08年度の同大入学者のうち群馬県出身者は約51%。

◆投票結果参考に選考会議が決定

国立大学法人の学長選考の基本的な方法は、国立大学法人法で定められている。同法は、学部や研究科の所属長らからなる「教育研究評議会」と、学長が任命する外部有識者を含む「経営協議会」から選出された委員に、学長または理事を加えた「学長選考会議」が学長を選ぶと規定する。

群馬大の学長選考会議は、評議会、協議会のメンバー各4人と理事3人からなり、経営協議会メンバーの高橋康三・上毛新聞社社長が議長を務める。また、学長候補は評議会、協議会が推薦することとしている。

法人化前は学内投票で学長を決める大学がほとんどだったため、今も多くの大学で教職員に意向を尋ねる投票が行われる。ただし、学長選考会議が投票結果をどのように選考に反映させるかについて一定の基準はない。

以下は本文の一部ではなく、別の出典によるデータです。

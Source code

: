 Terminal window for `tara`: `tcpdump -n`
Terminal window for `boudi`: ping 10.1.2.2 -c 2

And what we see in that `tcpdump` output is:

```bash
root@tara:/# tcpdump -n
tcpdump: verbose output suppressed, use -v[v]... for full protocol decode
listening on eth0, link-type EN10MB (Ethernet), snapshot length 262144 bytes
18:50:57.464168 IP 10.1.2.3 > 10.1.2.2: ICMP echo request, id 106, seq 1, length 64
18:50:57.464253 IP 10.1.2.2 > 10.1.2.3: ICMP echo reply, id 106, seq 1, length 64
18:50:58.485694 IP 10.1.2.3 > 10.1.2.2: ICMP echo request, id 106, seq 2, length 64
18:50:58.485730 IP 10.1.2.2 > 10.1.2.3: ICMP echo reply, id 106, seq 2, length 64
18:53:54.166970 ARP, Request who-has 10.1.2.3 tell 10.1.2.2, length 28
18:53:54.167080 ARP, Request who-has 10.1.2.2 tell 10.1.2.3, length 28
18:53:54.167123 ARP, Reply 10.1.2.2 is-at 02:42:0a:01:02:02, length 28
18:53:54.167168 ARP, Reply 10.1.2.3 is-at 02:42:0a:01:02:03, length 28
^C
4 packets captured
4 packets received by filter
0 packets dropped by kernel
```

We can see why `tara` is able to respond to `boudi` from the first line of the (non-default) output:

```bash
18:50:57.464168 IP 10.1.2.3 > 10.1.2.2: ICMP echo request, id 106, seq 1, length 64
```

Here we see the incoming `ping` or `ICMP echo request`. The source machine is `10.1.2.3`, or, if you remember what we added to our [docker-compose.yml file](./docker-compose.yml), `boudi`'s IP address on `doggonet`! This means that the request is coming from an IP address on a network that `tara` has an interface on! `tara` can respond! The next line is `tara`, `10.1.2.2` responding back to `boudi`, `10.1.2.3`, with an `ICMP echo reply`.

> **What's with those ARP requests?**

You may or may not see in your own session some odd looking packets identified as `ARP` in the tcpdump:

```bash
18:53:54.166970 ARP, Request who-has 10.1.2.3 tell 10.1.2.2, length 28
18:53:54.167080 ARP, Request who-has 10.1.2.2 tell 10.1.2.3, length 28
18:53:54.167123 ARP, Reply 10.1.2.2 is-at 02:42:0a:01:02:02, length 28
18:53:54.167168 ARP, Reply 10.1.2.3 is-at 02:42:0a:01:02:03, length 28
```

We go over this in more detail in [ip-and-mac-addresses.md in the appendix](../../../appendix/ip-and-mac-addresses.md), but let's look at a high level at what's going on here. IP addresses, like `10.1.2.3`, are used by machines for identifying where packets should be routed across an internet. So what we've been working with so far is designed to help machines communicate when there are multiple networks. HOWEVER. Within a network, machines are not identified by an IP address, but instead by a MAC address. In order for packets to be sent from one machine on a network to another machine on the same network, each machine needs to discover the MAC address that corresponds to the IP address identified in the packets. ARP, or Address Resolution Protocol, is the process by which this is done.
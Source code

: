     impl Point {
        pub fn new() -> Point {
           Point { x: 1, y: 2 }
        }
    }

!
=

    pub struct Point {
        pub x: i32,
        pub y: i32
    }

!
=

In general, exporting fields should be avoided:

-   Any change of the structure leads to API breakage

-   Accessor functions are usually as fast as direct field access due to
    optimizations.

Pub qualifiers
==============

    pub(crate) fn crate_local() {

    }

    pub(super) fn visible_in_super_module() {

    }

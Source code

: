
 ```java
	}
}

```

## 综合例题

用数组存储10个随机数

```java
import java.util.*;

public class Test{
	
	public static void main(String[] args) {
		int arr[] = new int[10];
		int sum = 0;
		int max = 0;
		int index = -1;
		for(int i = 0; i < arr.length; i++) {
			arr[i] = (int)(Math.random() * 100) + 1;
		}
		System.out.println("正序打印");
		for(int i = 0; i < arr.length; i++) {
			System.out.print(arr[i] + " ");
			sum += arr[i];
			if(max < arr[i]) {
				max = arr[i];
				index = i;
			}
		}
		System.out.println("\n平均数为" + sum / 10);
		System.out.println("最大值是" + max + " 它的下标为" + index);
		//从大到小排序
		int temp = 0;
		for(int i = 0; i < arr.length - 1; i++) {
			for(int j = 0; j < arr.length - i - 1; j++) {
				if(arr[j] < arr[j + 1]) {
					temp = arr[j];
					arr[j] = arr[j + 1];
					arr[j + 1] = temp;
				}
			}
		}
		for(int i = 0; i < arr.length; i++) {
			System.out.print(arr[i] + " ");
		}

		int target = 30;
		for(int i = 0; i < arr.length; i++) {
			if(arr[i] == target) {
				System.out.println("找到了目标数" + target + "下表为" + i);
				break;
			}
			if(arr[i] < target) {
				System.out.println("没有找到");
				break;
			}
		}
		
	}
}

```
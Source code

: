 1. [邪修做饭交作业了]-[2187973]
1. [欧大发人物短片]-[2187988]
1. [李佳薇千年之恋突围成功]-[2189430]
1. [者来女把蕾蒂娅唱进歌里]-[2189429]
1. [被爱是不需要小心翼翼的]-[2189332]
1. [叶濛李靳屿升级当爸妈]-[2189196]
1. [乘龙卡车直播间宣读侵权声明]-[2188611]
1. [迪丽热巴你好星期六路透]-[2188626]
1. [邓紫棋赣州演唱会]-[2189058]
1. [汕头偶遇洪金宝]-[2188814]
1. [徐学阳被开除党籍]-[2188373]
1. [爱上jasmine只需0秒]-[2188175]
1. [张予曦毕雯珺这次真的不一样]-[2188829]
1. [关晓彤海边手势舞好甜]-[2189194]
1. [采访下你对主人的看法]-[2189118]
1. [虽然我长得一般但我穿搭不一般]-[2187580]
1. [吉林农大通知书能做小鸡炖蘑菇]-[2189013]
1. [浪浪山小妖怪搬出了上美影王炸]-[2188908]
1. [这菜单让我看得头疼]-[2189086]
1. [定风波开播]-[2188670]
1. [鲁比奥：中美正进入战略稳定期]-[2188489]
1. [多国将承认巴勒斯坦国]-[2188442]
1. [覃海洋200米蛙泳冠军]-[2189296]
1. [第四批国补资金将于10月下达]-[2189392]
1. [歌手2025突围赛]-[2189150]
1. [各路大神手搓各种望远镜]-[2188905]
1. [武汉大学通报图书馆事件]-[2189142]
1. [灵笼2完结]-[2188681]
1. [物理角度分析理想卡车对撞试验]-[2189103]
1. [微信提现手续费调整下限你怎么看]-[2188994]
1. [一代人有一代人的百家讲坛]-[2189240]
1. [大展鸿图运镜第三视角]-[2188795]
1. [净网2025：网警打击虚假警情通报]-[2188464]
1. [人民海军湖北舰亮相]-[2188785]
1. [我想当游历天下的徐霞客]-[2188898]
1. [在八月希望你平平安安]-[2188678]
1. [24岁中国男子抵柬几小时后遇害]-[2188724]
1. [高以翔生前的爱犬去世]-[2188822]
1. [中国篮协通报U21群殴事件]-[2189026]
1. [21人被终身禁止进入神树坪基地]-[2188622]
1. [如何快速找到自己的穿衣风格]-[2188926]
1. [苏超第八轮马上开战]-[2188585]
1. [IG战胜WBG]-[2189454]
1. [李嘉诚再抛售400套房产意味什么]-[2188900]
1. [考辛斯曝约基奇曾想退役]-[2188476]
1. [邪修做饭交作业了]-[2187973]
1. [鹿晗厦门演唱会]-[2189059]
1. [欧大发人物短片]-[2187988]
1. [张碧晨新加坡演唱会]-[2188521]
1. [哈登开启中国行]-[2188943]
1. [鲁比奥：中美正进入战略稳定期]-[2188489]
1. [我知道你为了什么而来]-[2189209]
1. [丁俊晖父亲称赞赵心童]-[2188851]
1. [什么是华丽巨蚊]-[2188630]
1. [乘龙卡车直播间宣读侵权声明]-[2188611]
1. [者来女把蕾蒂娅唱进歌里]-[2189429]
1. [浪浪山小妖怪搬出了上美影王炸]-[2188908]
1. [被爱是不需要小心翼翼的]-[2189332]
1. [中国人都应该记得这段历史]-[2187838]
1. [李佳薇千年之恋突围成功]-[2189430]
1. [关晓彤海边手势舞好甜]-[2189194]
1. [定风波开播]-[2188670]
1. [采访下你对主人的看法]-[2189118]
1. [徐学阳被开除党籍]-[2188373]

群馬大では講師以上の教員、副課長・副事務長以上の職員などを対象に「意向聴取投票」を行っている。同大の常勤教職員は約2千人おり、今回の有権者はこのうち約580人。投票は、不適任と考える候補に「×」をつける方式で、「有効投票総数の半数を超えて不適任とされた候補の人数」のみが公表される。選考会議は投票結果を「参考」にして、学長を決める。

高知大では07年、意向聴取投票で2位だった候補が選考会議で学長に選ばれたことから、1位だった候補が大学を相手取って高知地裁に提訴、高知地検に告発する事態に発展した。滋賀医科大、新潟大でも訴訟が起きた。

群馬大では04年の法人化以降、06年は投票が行われたものの、候補は鈴木守学長1人だったため、新しい学長選考の仕組みの本格的な運用は今回が初めてになる。